–Es la última parada –le dijo Pedro a su esposa mientras
miraban el escaparate de Navidad de Selfridges–. Tienes diez minutos para admirarlo antes de que te lleve al hotel. Sin discusiones, señora Alfonso –le acarició el abultado vientre y la abrazó–. Me da igual los regalos que tengas que comprar todavía.
Llevaban tres horas de compras y quería que volviera a
descansar al Chesterton antes de que, al día siguiente, fuesen a casa de Nadia y Terrence para celebrar el día de Navidad.
Habían llegado el día anterior de Nueva York y él todavía estaba cansado por el jet lag, como tendría que estarlo ella.
Además, ¡estaba embarazada de siete meses! Paula se rio y se apoyó en él.
–No seas aguafiestas. Estoy muy bien, y Junior también.

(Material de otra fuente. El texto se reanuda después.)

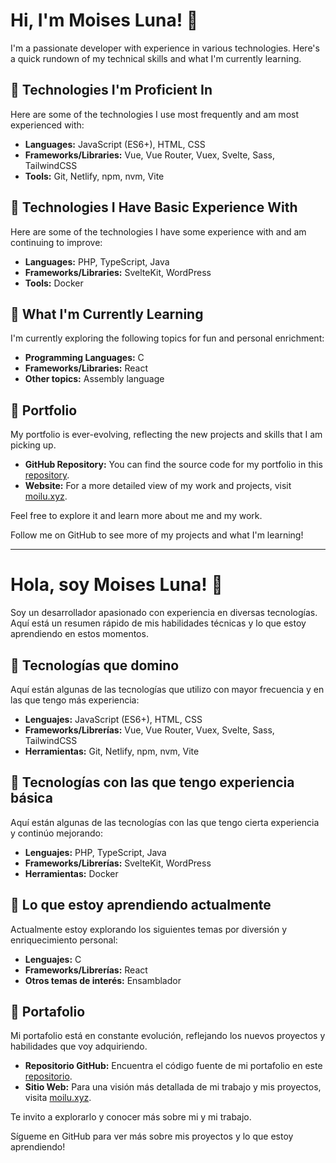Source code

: # Hi, I'm Moises Luna! 👋

I'm a passionate developer with experience in various technologies. Here's a quick rundown of my technical skills and what I'm currently learning.

## 🚀 Technologies I'm Proficient In

Here are some of the technologies I use most frequently and am most experienced with:

- **Languages:** JavaScript (ES6+), HTML, CSS
- **Frameworks/Libraries:** Vue, Vue Router, Vuex, Svelte, Sass, TailwindCSS
- **Tools:** Git, Netlify, npm, nvm, Vite

## 🌱 Technologies I Have Basic Experience With

Here are some of the technologies I have some experience with and am continuing to improve:

- **Languages:** PHP, TypeScript, Java
- **Frameworks/Libraries:** SvelteKit, WordPress
- **Tools:** Docker

## 📘 What I'm Currently Learning

I'm currently exploring the following topics for fun and personal enrichment:

- **Programming Languages:** C
- **Frameworks/Libraries:** React
- **Other topics:** Assembly language

## 🎨 Portfolio

My portfolio is ever-evolving, reflecting the new projects and skills that I am picking up.

- **GitHub Repository:** You can find the source code for my portfolio in this [repository](https://github.com/moilu/moilu-portfolio).
- **Website:** For a more detailed view of my work and projects, visit [moilu.xyz](http://moilu.xyz).

Feel free to explore it and learn more about me and my work.

Follow me on GitHub to see more of my projects and what I'm learning!

---

# Hola, soy Moises Luna! 👋

Soy un desarrollador apasionado con experiencia en diversas tecnologías. Aquí está un resumen rápido de mis habilidades técnicas y lo que estoy aprendiendo en estos momentos.

## 🚀 Tecnologías que domino

Aquí están algunas de las tecnologías que utilizo con mayor frecuencia y en las que tengo más experiencia:

- **Lenguajes:** JavaScript (ES6+), HTML, CSS
- **Frameworks/Librerías:** Vue, Vue Router, Vuex, Svelte, Sass, TailwindCSS
- **Herramientas:** Git, Netlify, npm, nvm, Vite

## 🌱 Tecnologías con las que tengo experiencia básica

Aquí están algunas de las tecnologías con las que tengo cierta experiencia y continúo mejorando:

- **Lenguajes:** PHP, TypeScript, Java
- **Frameworks/Librerías:** SvelteKit, WordPress
- **Herramientas:** Docker

## 📘 Lo que estoy aprendiendo actualmente

Actualmente estoy explorando los siguientes temas por diversión y enriquecimiento personal:

- **Lenguajes:** C
- **Frameworks/Librerías:** React
- **Otros temas de interés:** Ensamblador

## 🎨 Portafolio

Mi portafolio está en constante evolución, reflejando los nuevos proyectos y habilidades que voy adquiriendo.

- **Repositorio GitHub:** Encuentra el código fuente de mi portafolio en este [repositorio](https://github.com/moilu/moilu-portfolio).
- **Sitio Web:** Para una visión más detallada de mi trabajo y mis proyectos, visita [moilu.xyz](http://moilu.xyz).

Te invito a explorarlo y conocer más sobre mi y mi trabajo.

Sígueme en GitHub para ver más sobre mis proyectos y lo que estoy aprendiendo!

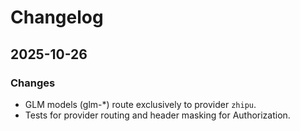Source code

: # Changelog

## 2025-10-26
### Changes
- GLM models (glm-*) route exclusively to provider `zhipu`.
- Tests for provider routing and header masking for Authorization.
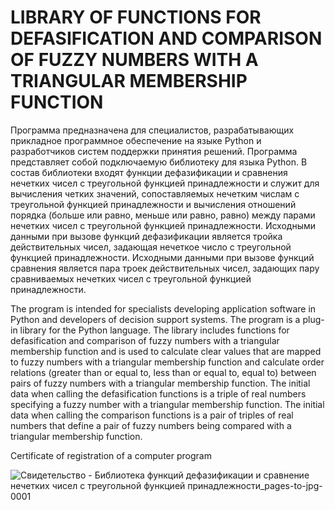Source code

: # LIBRARY OF FUNCTIONS FOR DEFASIFICATION AND COMPARISON OF FUZZY NUMBERS WITH A TRIANGULAR MEMBERSHIP FUNCTION

Программа предназначена для специалистов, разрабатывающих прикладное программное обеспечение на языке Python и разработчиков систем поддержки принятия решений. Программа представляет собой подключаемую библиотеку для языка Python. В состав библиотеки входят функции дефазификации и сравнения нечетких чисел с треугольной функцией принадлежности и служит для вычисления четких значений, сопоставляемых нечетким числам с треугольной функцией принадлежности и вычисления отношений порядка (больше или равно, меньше или равно, равно) между парами нечетких чисел с треугольной функцией принадлежности.  Исходными данными при вызове функций дефазификации является тройка действительных чисел, задающая нечеткое число с треугольной функцией принадлежности. Исходными данными при вызове функций сравнения является пара троек действительных чисел, задающих пару сравниваемых нечетких чисел с треугольной функцией принадлежности.

The program is intended for specialists developing application software in Python and developers of decision support systems. The program is a plug-in library for the Python language. The library includes functions for defasification and comparison of fuzzy numbers with a triangular membership function and is used to calculate clear values that are mapped to fuzzy numbers with a triangular membership function and calculate order relations (greater than or equal to, less than or equal to, equal to) between pairs of fuzzy numbers with a triangular membership function.  The initial data when calling the defasification functions is a triple of real numbers specifying a fuzzy number with a triangular membership function. The initial data when calling the comparison functions is a pair of triples of real numbers that define a pair of fuzzy numbers being compared with a triangular membership function.

Certificate of registration of a computer program

![Свидетельство - Библиотека функций дефазификации и сравнение нечетких чисел с треугольной функцией принадлежности_pages-to-jpg-0001](https://user-images.githubusercontent.com/72341725/155675422-b3fc5dfc-762f-47e6-afcf-60b5c97b1c3a.jpg)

¿Qué te parece ese coche de bomberos?
–¡Ni hablar! –le agarró, la giró y la abrazó–. No vamos a
entrar otra vez. El niño no nacerá hasta febrero, y puede pasar sin regalo de Navidad –la besó en la frente–. Además, el médico no estaba completamente seguro de que lo que se veía fuese un pene. Puede ser una niña.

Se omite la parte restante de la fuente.